▶ **Work task**
Take the data below and extract the lines from the one with "Once you've got" to the one with "[Transformation Matrix on", inclusive, exactly as written.

Dataset excerpts:
=-=-=-=-=

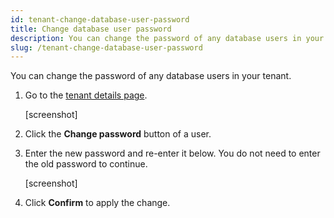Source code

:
 ```yaml
---
id: tenant-change-database-user-password
title: Change database user password
description: You can change the password of any database users in your tenant.
slug: /tenant-change-database-user-password
---
```


You can change the password of any database users in your tenant.

1. Go to the [tenant details page](tenant-check-status-and-metrics.md#check-the-detailed-metrics-of-a-tenant).
    
    [screenshot]
    
2. Click the **Change password** button of a user.

3. Enter the new password and re-enter it below. You do not need to enter the old password to continue.
    
    [screenshot]
    
4. Click **Confirm** to apply the change.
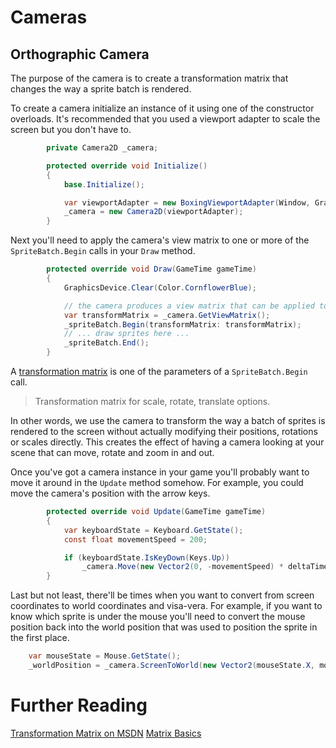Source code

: # Cameras

## Orthographic Camera

The purpose of the camera is to create a transformation matrix that changes the way a sprite batch is rendered.

To create a camera initialize an instance of it using one of the constructor overloads. It's recommended that you used a viewport adapter to scale the screen but you don't have to.
```csharp
        private Camera2D _camera;

        protected override void Initialize()
        {
            base.Initialize();

            var viewportAdapter = new BoxingViewportAdapter(Window, GraphicsDevice, 800, 480);
            _camera = new Camera2D(viewportAdapter);
        }
```
Next you'll need to apply the camera's view matrix to one or more of the `SpriteBatch.Begin` calls in your `Draw` method.
```csharp
        protected override void Draw(GameTime gameTime)
        {
            GraphicsDevice.Clear(Color.CornflowerBlue);

            // the camera produces a view matrix that can be applied to any sprite batch
            var transformMatrix = _camera.GetViewMatrix();
            _spriteBatch.Begin(transformMatrix: transformMatrix);
            // ... draw sprites here ...
            _spriteBatch.End();
        }
```
A [transformation matrix](https://msdn.microsoft.com/en-us/library/ff433701.aspx) is one of the parameters of a `SpriteBatch.Begin` call.

> Transformation matrix for scale, rotate, translate options.

In other words, we use the camera to transform the way a batch of sprites is rendered to the screen without actually modifying their positions, rotations or scales directly. This creates the effect of having a camera looking at your scene that can move, rotate and zoom in and out.

Once you've got a camera instance in your game you'll probably want to move it around in the `Update` method somehow. For example, you could move the camera's position with the arrow keys.
<a name="moveUsage"></a>
```csharp
        protected override void Update(GameTime gameTime)
        {
            var keyboardState = Keyboard.GetState();
            const float movementSpeed = 200;

            if (keyboardState.IsKeyDown(Keys.Up))
                _camera.Move(new Vector2(0, -movementSpeed) * deltaTime);
        }
```
Last but not least, there'll be times when you want to convert from screen coordinates to world coordinates and visa-vera.  For example, if you want to know which sprite is under the mouse you'll need to convert the mouse position back into the world position that was used to position the sprite in the first place.
```csharp
    var mouseState = Mouse.GetState();
    _worldPosition = _camera.ScreenToWorld(new Vector2(mouseState.X, mouseState.Y));
```
# Further Reading

[Transformation Matrix on MSDN](https://msdn.microsoft.com/en-us/library/ff433701.aspx)
[Matrix Basics](https://stevehazen.wordpress.com/2010/02/15/matrix-basics-how-to-step-away-from-storing-an-orientation-as-3-angles/)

=-=-=-=-=

▶ **Result for this exercise**
Once you've got a camera instance in your game you'll probably want to move it around in the `Update` method somehow. For example, you could move the camera's position with the arrow keys.
<a name="moveUsage"></a>
```csharp
        protected override void Update(GameTime gameTime)
        {
            var keyboardState = Keyboard.GetState();
            const float movementSpeed = 200;

            if (keyboardState.IsKeyDown(Keys.Up))
                _camera.Move(new Vector2(0, -movementSpeed) * deltaTime);
        }
```
Last but not least, there'll be times when you want to convert from screen coordinates to world coordinates and visa-vera.  For example, if you want to know which sprite is under the mouse you'll need to convert the mouse position back into the world position that was used to position the sprite in the first place.
```csharp
    var mouseState = Mouse.GetState();
    _worldPosition = _camera.ScreenToWorld(new Vector2(mouseState.X, mouseState.Y));
```
# Further Reading

[Transformation Matrix on MSDN](https://msdn.microsoft.com/en-us/library/ff433701.aspx)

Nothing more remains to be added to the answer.